ELECTRICITY,THE THEORY OF

Filed under: Uncategorized — Erik @ 6:19 am

ELECTRICITY,THE THEORY OF.What is electricity? is a problem still unsolved. Modern research has, however, indicated the lines along which increasing knowledge will probably lead to the true solution. The two aspects of this development, the mathematical and the experimental, call for a brief consideration.

The great advance in the mathematical treatment is clue to the explicit introduction of the idea of the potential. This, as far as electrical science is concerned, we owe to Green, in whose memoirs (published 1828) we have the potential first so named; for though Laplace, in his Mécanique Celeste, had already pointed out its properties, yet to him and his immediate successors, it was merely a mathematical function, from which the forces of a system could be easily derived. Green, however, lived before his time. His memoir was not appreciated; and not until his theorems had been re-discovered independently by Gauss (1839), Charles, Sturm, and (more especially) Thomson, was his Essay on the Application of Mathematical Analysis to the Theories of Electricity and Magnetism brought before the scientific world by the last-named physicist. This was in 1845; and since that date the mathematical development of electricity has gone on rapidly along the lines so clearly laid down by Green. To Thomson, more particularly, is the present advanced state of the subject clue; his method of electric images being especially worthy of mention. See his Reprint of Papers on Electrostatics and Magnetism (1872).

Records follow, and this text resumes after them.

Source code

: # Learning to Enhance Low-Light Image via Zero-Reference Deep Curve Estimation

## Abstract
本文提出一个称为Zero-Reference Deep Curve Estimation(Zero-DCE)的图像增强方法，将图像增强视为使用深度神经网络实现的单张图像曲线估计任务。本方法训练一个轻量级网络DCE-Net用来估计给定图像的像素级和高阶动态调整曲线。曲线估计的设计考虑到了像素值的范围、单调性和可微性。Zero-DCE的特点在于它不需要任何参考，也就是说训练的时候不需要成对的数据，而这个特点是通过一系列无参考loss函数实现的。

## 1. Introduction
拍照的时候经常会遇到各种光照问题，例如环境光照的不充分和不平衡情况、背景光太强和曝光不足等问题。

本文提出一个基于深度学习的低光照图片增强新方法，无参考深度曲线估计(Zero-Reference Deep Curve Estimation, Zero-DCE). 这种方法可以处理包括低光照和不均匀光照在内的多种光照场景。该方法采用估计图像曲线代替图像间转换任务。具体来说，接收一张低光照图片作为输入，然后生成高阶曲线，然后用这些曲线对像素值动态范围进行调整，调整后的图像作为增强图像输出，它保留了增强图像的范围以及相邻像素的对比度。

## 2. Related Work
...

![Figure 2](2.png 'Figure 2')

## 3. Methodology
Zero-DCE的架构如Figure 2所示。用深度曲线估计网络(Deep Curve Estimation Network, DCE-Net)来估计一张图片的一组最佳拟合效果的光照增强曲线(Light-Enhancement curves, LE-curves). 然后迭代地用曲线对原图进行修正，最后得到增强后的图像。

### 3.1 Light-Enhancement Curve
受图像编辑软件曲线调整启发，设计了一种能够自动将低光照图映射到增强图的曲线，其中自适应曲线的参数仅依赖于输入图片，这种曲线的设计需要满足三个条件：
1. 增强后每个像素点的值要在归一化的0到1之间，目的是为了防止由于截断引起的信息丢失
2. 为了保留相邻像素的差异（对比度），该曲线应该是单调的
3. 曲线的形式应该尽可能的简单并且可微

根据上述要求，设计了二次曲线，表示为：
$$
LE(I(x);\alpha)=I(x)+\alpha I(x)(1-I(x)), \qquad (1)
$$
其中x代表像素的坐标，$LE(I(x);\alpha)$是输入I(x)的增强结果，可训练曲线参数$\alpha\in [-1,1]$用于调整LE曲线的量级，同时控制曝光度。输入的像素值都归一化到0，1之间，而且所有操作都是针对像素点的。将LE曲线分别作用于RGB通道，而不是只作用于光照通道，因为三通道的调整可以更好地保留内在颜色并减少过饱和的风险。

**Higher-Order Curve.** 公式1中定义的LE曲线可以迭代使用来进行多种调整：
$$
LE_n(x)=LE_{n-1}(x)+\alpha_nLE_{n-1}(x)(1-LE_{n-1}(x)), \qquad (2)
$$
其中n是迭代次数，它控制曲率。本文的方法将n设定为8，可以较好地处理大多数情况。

Meanwhile, in the hands of Faraday, the whole method of regarding electrical phenomena was being completely revolutionized. The older electricians had looked upon the charged conductor as the real seat of electrical action; Faraday was led by his classical researches to the conclusion, that this was to be sought for in the dielectric or medium separating the conductors. Through this medium, surrounding a given charged body, Faraday imagined lines of electric force drawn. These lines of force he conceived to start perpendicularly from the surface of the body, and to determine the direction, and, by their closeness, the magnitude of the force which would act at any given point upon a small quantity of electricity placed there. Such a region, with its lines of force, Faraday termed an electric field; and, in a precisely similar way, he treated the lines of magnetic force which he imagined to emanate from a magnet. The mathematicians could not at first accept Faraday’s view, as they imagined their analysis could be based solely upon the conception of action at a distance, to which Faraday’s views are opposed. Doubtless, in the first instance, the equations were established directly upon this hypothesis; but as pointed out in an early paper of Thomson’s (see Reprint, page 29), Faraday’s conceptions, expressed in appropriate mathematical language, will lead to the same results as far as analysis is concerned.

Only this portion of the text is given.